The ね is not exactly equal to "isn't it?" Instead, it's a sound used when the speaker thinks the listener will agree with the sentence. So it's like the italian "no?" at the end of an Italian sentence, or a USian saying "right?". The Japanese course creators have decided to translate ね as "isn't it?", so even though your answer is technically the same, it's not accepted as correct.
And as a USian, if I heard someone saying "is it not?" I would be certain that they were not a native English speaker.
I'm not sure I understand why "This tea is salty isn't it?" would be the answer. からい is supposed to mean spicy isn't it? So why would it translate as it being salty?
It seems the word からい originally meant "salty" and later developed the sense "spicy". (Or, perhaps, it meant "spicy" in a sense which encompassed "salty", with saltiness being the most commonly salient kind of spiciness?

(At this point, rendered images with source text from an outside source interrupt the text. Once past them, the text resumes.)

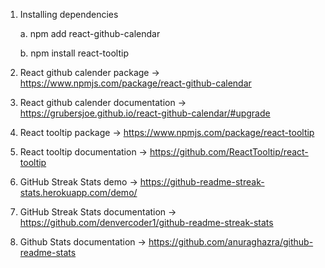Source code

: 1. Installing dependencies

   a. npm add react-github-calendar

   b. npm install react-tooltip

2. React github calender package -> https://www.npmjs.com/package/react-github-calendar

3. React github calender documentation -> https://grubersjoe.github.io/react-github-calendar/#upgrade

4. React tooltip package -> https://www.npmjs.com/package/react-tooltip

5. React tooltip documentation -> https://github.com/ReactTooltip/react-tooltip

6. GitHub Streak Stats demo -> https://github-readme-streak-stats.herokuapp.com/demo/

7. GitHub Streak Stats documentation -> https://github.com/denvercoder1/github-readme-streak-stats

8. Github Stats documentation -> https://github.com/anuraghazra/github-readme-stats
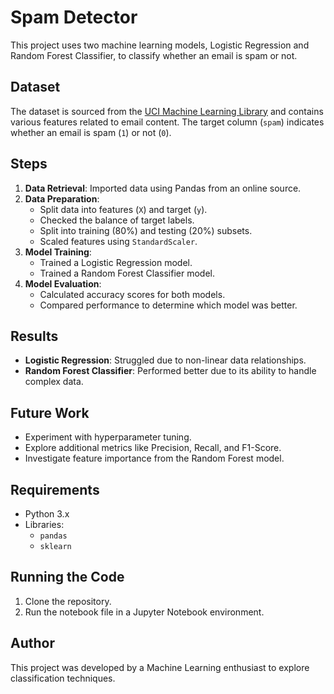 # Spam Detector

This project uses two machine learning models, Logistic Regression and Random Forest Classifier, to classify whether an email is spam or not.

## Dataset
The dataset is sourced from the [UCI Machine Learning Library](https://archive.ics.uci.edu/dataset/94/spambase) and contains various features related to email content. The target column (`spam`) indicates whether an email is spam (`1`) or not (`0`).

## Steps
1. **Data Retrieval**: Imported data using Pandas from an online source.
2. **Data Preparation**:
   - Split data into features (`X`) and target (`y`).
   - Checked the balance of target labels.
   - Split into training (80%) and testing (20%) subsets.
   - Scaled features using `StandardScaler`.
3. **Model Training**:
   - Trained a Logistic Regression model.
   - Trained a Random Forest Classifier model.
4. **Model Evaluation**:
   - Calculated accuracy scores for both models.
   - Compared performance to determine which model was better.

## Results
- **Logistic Regression**: Struggled due to non-linear data relationships.
- **Random Forest Classifier**: Performed better due to its ability to handle complex data.

## Future Work
- Experiment with hyperparameter tuning.
- Explore additional metrics like Precision, Recall, and F1-Score.
- Investigate feature importance from the Random Forest model.

## Requirements
- Python 3.x
- Libraries:
  - `pandas`
  - `sklearn`

## Running the Code
1. Clone the repository.
2. Run the notebook file in a Jupyter Notebook environment.

## Author
This project was developed by a Machine Learning enthusiast to explore classification techniques.

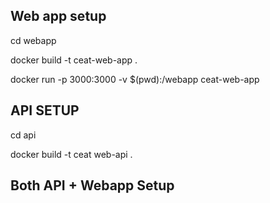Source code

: 

## Web app setup

cd webapp

docker build -t ceat-web-app . 

docker run -p 3000:3000 -v $(pwd):/webapp ceat-web-app


## API SETUP ##
cd api

docker build -t ceat web-api .



## Both API + Webapp Setup ##
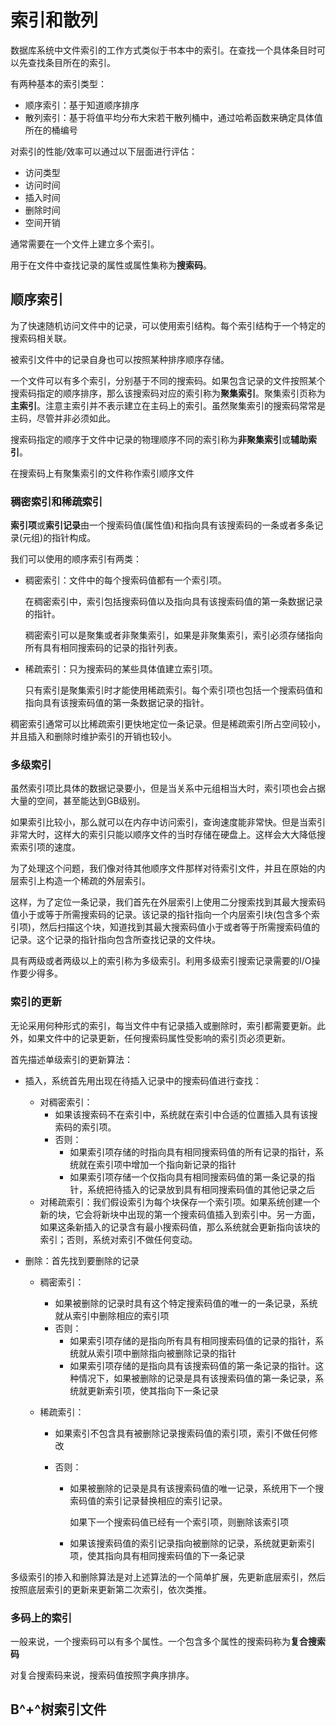 # 索引和散列

数据库系统中文件索引的工作方式类似于书本中的索引。在查找一个具体条目时可以先查找条目所在的索引。

有两种基本的索引类型：

* 顺序索引：基于知道顺序排序
* 散列索引：基于将值平均分布大宋若干散列桶中，通过哈希函数来确定具体值所在的桶编号

对索引的性能/效率可以通过以下层面进行评估：

* 访问类型
* 访问时间
* 插入时间
* 删除时间
* 空间开销

通常需要在一个文件上建立多个索引。

用于在文件中查找记录的属性或属性集称为**搜索码**。

## 顺序索引

为了快速随机访问文件中的记录，可以使用索引结构。每个索引结构于一个特定的搜索码相关联。

被索引文件中的记录自身也可以按照某种排序顺序存储。

一个文件可以有多个索引，分别基于不同的搜索码。如果包含记录的文件按照某个搜索码指定的顺序排序，那么该搜索码对应的索引称为**聚集索引**。聚集索引页称为**主索引**。注意主索引并不表示建立在主码上的索引。虽然聚集索引的搜索码常常是主码，尽管并非必须如此。

搜索码指定的顺序于文件中记录的物理顺序不同的索引称为**非聚集索引**或**辅助索引**。

在搜索码上有聚集索引的文件称作索引顺序文件

### 稠密索引和稀疏索引

**索引项**或**索引记录**由一个搜索码值(属性值)和指向具有该搜索码的一条或者多条记录(元组)的指针构成。

 我们可以使用的顺序索引有两类：

* 稠密索引：文件中的每个搜索码值都有一个索引项。

  在稠密索引中，索引包括搜索码值以及指向具有该搜索码值的第一条数据记录的指针。

  稠密索引可以是聚集或者非聚集索引，如果是非聚集索引，索引必须存储指向所有具有相同搜索码的记录的指针列表。

* 稀疏索引：只为搜索码的某些具体值建立索引项。

  只有索引是聚集索引时才能使用稀疏索引。每个索引项也包括一个搜索码值和指向具有该搜索码值的第一条数据记录的指针。

稠密索引通常可以比稀疏索引更快地定位一条记录。但是稀疏索引所占空间较小，并且插入和删除时维护索引的开销也较小。

### 多级索引

虽然索引项比具体的数据记录要小，但是当关系中元组相当大时，索引项也会占据大量的空间，甚至能达到GB级别。

如果索引比较小，那么就可以在内存中访问索引，查询速度能非常快。但是当索引非常大时，这样大的索引只能以顺序文件的当时存储在硬盘上。这样会大大降低搜索索引项的速度。

为了处理这个问题，我们像对待其他顺序文件那样对待索引文件，并且在原始的内层索引上构造一个稀疏的外层索引。

这样，为了定位一条记录，我们首先在外层索引上使用二分搜索找到其最大搜索码值小于或等于所需搜索码的记录。该记录的指针指向一个内层索引块(包含多个索引项)，然后扫描这个块，知道找到其最大搜索码值小于或者等于所需搜索码值的记录。这个记录的指针指向包含所查找记录的文件块。

具有两级或者两级以上的索引称为多级索引。利用多级索引搜索记录需要的I/O操作要少得多。

### 索引的更新

无论采用何种形式的索引，每当文件中有记录插入或删除时，索引都需要更新。此外，如果文件中的记录更新，任何搜索码属性受影响的索引页必须更新。

首先描述单级索引的更新算法：

* 插入，系统首先用出现在待插入记录中的搜索码值进行查找：

  * 对稠密索引：
    * 如果该搜索码不在索引中，系统就在索引中合适的位置插入具有该搜索码的索引项。
    * 否则：
      * 如果索引项存储的时指向具有相同搜索码值的所有记录的指针，系统就在索引项中增加一个指向新记录的指针
      * 如果索引项存储一个仅指向具有相同搜索码值的第一条记录的指针，系统把待插入的记录放到具有相同搜索码值的其他记录之后
  * 对稀疏索引：我们假设索引为每个块保存一个索引项。如果系统创建一个新的块，它会将新块中出现的第一个搜索码值插入到索引中。另一方面，如果这条新插入的记录含有最小搜索码值，那么系统就会更新指向该块的索引；否则，系统对索引不做任何变动。

* 删除：首先找到要删除的记录

  * 稠密索引：

    * 如果被删除的记录时具有这个特定搜索码值的唯一的一条记录，系统就从索引中删除相应的索引项
    * 否则：
      * 如果索引项存储的是指向所有具有相同搜索码值的记录的指针，系统就从索引项中删除指向被删除记录的指针
      * 如果索引项存储的是指向具有该搜索码值的第一条记录的指针。这种情况下，如果被删除的记录是具有该搜索码值的第一条记录，系统就更新索引项，使其指向下一条记录

  * 稀疏索引：

    * 如果索引不包含具有被删除记录搜索码值的索引项，索引不做任何修改

    * 否则：

      * 如果被删除的记录是具有该搜索码值的唯一记录，系统用下一个搜索码值的索引记录替换相应的索引记录。

        如果下一个搜索码值已经有一个索引项，则删除该索引项

      * 如果该搜索码值的索引记录指向被删除的记录，系统就更新索引项，使其指向具有相同搜索码值的下一条记录

多级索引的掺入和删除算法是对上述算法的一个简单扩展，先更新底层索引，然后按照底层索引的更新来更新第二次索引，依次类推。

### 多码上的索引

一般来说，一个搜索码可以有多个属性。一个包含多个属性的搜索码称为**复合搜索码**

对复合搜索码来说，搜索码值按照字典序排序。

## B^+^树索引文件

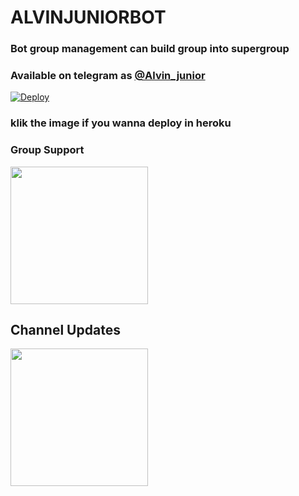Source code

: <h1 align="centre">ALVINJUNIORBOT</h1>

### Bot group management can build group into supergroup
### Available on telegram as [@Alvin_junior](https://t.me/alvinjuniorbot)

[![Deploy](https://telegra.ph/file/bafb2f48ede7eb08fd329.jpg)](https://heroku.com/deploy?template=https://github.com/fahrial2310/AlvinJuniorBot)

### klik the image if you wanna deploy in heroku

### Group Support
<a href="https://t.me/Alvin_image_editor_group"><img src="https://img.shields.io/badge/Group%20Support%3F-yes-green?&style=flat-square?&logo=telegram" width=220px></a></p>

## Channel Updates
<a href="https://t.me/alvin_image_editor"><img src="https://img.shields.io/badge/channel%20updates%3F-yes-green?&style=flat-square?&logo=telegram" width=220px></a></p>

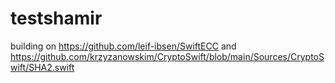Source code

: # testshamir
building on
https://github.com/leif-ibsen/SwiftECC
and
https://github.com/krzyzanowskim/CryptoSwift/blob/main/Sources/CryptoSwift/SHA2.swift
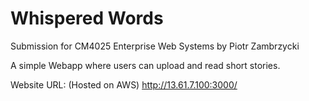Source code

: # Whispered Words
Submission for CM4025 Enterprise Web Systems by Piotr Zambrzycki

A simple Webapp where users can upload and read short stories.

Website URL: 	(Hosted on AWS)
http://13.61.7.100:3000/
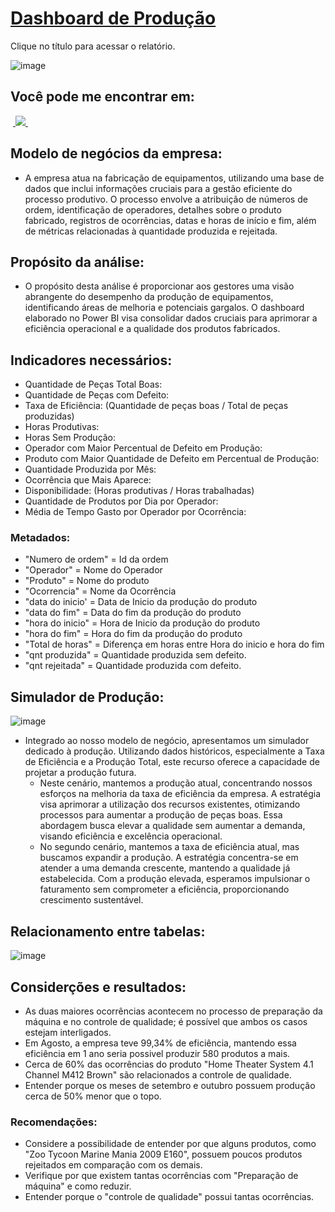 # [Dashboard de Produção](https://app.powerbi.com/view?r=eyJrIjoiOThhODFkY2EtN2VkZC00MzZhLTk5Y2EtZGZhMzkwOThhOWExIiwidCI6ImZhN2FiZjMwLTExNzgtNDAyYy1hNDdhLTlmNzA3YWJmMDFhYSJ9)

Clique no título para acessar o relatório.

![image](https://github.com/BrunoFelipeCB/Power-BI/assets/99086238/05a515ce-ae85-44e5-9863-5446bbb9fa21)



## Você pode me encontrar em:
&nbsp;<a href="https://www.linkedin.com/in/brunofcb/">
  <img src="https://img.shields.io/badge/linkedin-%230077B5.svg?style=for-the-badge&logo=linkedin&logoColor=white">
</a>&nbsp;

## Modelo de negócios da empresa:
-  A empresa atua na fabricação de equipamentos, utilizando uma base de dados que inclui informações cruciais para a gestão eficiente do processo produtivo. O processo envolve a atribuição de números de ordem, identificação de operadores, detalhes sobre o produto fabricado, registros de ocorrências, datas e horas de início e fim, além de métricas relacionadas à quantidade produzida e rejeitada.
## Propósito da análise:
- O propósito desta análise é proporcionar aos gestores uma visão abrangente do desempenho da produção de equipamentos, identificando áreas de melhoria e potenciais gargalos. O dashboard elaborado no Power BI visa consolidar dados cruciais para aprimorar a eficiência operacional e a qualidade dos produtos fabricados.
## Indicadores necessários:
- Quantidade de Peças Total Boas:
- Quantidade de Peças com Defeito:
- Taxa de Eficiência: (Quantidade de peças boas / Total de peças produzidas)
- Horas Produtivas:
- Horas Sem Produção:
- Operador com Maior Percentual de Defeito em Produção:
- Produto com Maior Quantidade de Defeito em Percentual de Produção:
- Quantidade Produzida por Mês:
- Ocorrência que Mais Aparece:
- Disponibilidade: (Horas produtivas / Horas trabalhadas)
- Quantidade de Produtos por Dia por Operador:
- Média de Tempo Gasto por Operador por Ocorrência:
### Metadados:
- "Numero de ordem" = Id da ordem
- "Operador" = Nome do Operador
- "Produto" = Nome do produto
- "Ocorrencia" = Nome da Ocorrência
- "data do inicio' = Data de Inicio da produção do produto
- "data do fim" = Data do fim da produção do produto
- "hora do inicio"  = Hora de Inicio da produção do produto
- "hora do fim" = Hora do fim da produção do produto
- "Total de horas" = Diferença em horas entre Hora do inicio e hora do fim
- "qnt produzida" = Quantidade produzida sem defeito.
- "qnt rejeitada" = Quantidade produzida com defeito.

## Simulador de Produção:
![image](https://github.com/BrunoFelipeCB/Power-BI/assets/99086238/4e505e36-3627-4f78-ace2-33426f59c1c8)



- Integrado ao nosso modelo de negócio, apresentamos um simulador dedicado à produção. Utilizando dados históricos, especialmente a Taxa de Eficiência e a Produção Total, este recurso oferece a capacidade de projetar a produção futura.
   - Neste cenário, mantemos a produção atual, concentrando nossos esforços na melhoria da taxa de eficiência da empresa. A estratégia visa aprimorar a utilização dos recursos existentes, otimizando processos para aumentar a produção de peças boas. Essa abordagem busca elevar a qualidade sem aumentar a demanda, visando eficiência e excelência operacional.
   - No segundo cenário, mantemos a taxa de eficiência atual, mas buscamos expandir a produção. A estratégia concentra-se em atender a uma demanda crescente, mantendo a qualidade já estabelecida. Com a produção elevada, esperamos impulsionar o faturamento sem comprometer a eficiência, proporcionando crescimento sustentável.
 
  
## Relacionamento entre tabelas:
![image](https://github.com/BrunoFelipeCB/Power-BI/assets/99086238/ae4d8459-382b-431a-afbd-f4666bd49550)




## Considerções e resultados:
- As duas maiores ocorrências acontecem no processo de preparação da máquina e no controle de qualidade; é possível que ambos os casos estejam interligados.
- Em Agosto, a empresa teve 99,34% de eficiência, mantendo essa eficiência em 1 ano seria possivel produzir 580 produtos a mais.
- Cerca de 60% das ocorrências do produto "Home Theater System 4.1 Channel M412 Brown" são relacionados a controle de qualidade.
- Entender porque os meses de setembro e outubro possuem produção cerca de 50% menor que o topo.

### Recomendações:
- Considere a possibilidade de entender por que alguns produtos, como "Zoo Tycoon Marine Mania 2009 E160", possuem poucos produtos rejeitados em comparação com os demais.
- Verifique por que existem tantas ocorrências com "Preparação de máquina" e como reduzir.
- Entender porque o "controle de qualidade" possui tantas ocorrências.
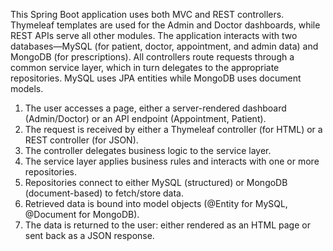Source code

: This Spring Boot application uses both MVC and REST controllers. Thymeleaf templates are used for the Admin and Doctor dashboards, while REST APIs serve all other modules. The application interacts with two databases—MySQL (for patient, doctor, appointment, and admin data) and MongoDB (for prescriptions). All controllers route requests through a common service layer, which in turn delegates to the appropriate repositories. MySQL uses JPA entities while MongoDB uses document models.


1. The user accesses a page, either a server-rendered dashboard (Admin/Doctor) or an API endpoint (Appointment, Patient).
2. The request is received by either a Thymeleaf controller (for HTML) or a REST controller (for JSON).
3. The controller delegates business logic to the service layer.
4. The service layer applies business rules and interacts with one or more repositories.
5. Repositories connect to either MySQL (structured) or MongoDB (document-based) to fetch/store data.
6. Retrieved data is bound into model objects (@Entity for MySQL, @Document for MongoDB).
7. The data is returned to the user: either rendered as an HTML page or sent back as a JSON response.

But I'm speculating here.) New words came into use with the specific meaning of "salty" (しおからい (literally "salt-spicy") & しょっぱい) and these days からい has the basic meaning "spicy". However it is still sometimes used to mean "salty" (perhaps more commonly in some regional dialects than in standard Japanese).
On Duo, "Spicy" (辛い) is sometimes pronounced "Karai" and sometimes "Tsurai" (which I think means "Difficult"). Is this deliberate, to stress that something it's so spicy that it's difficult to eat, or is it just that the system picks up a random audio sample that matches that Kanji?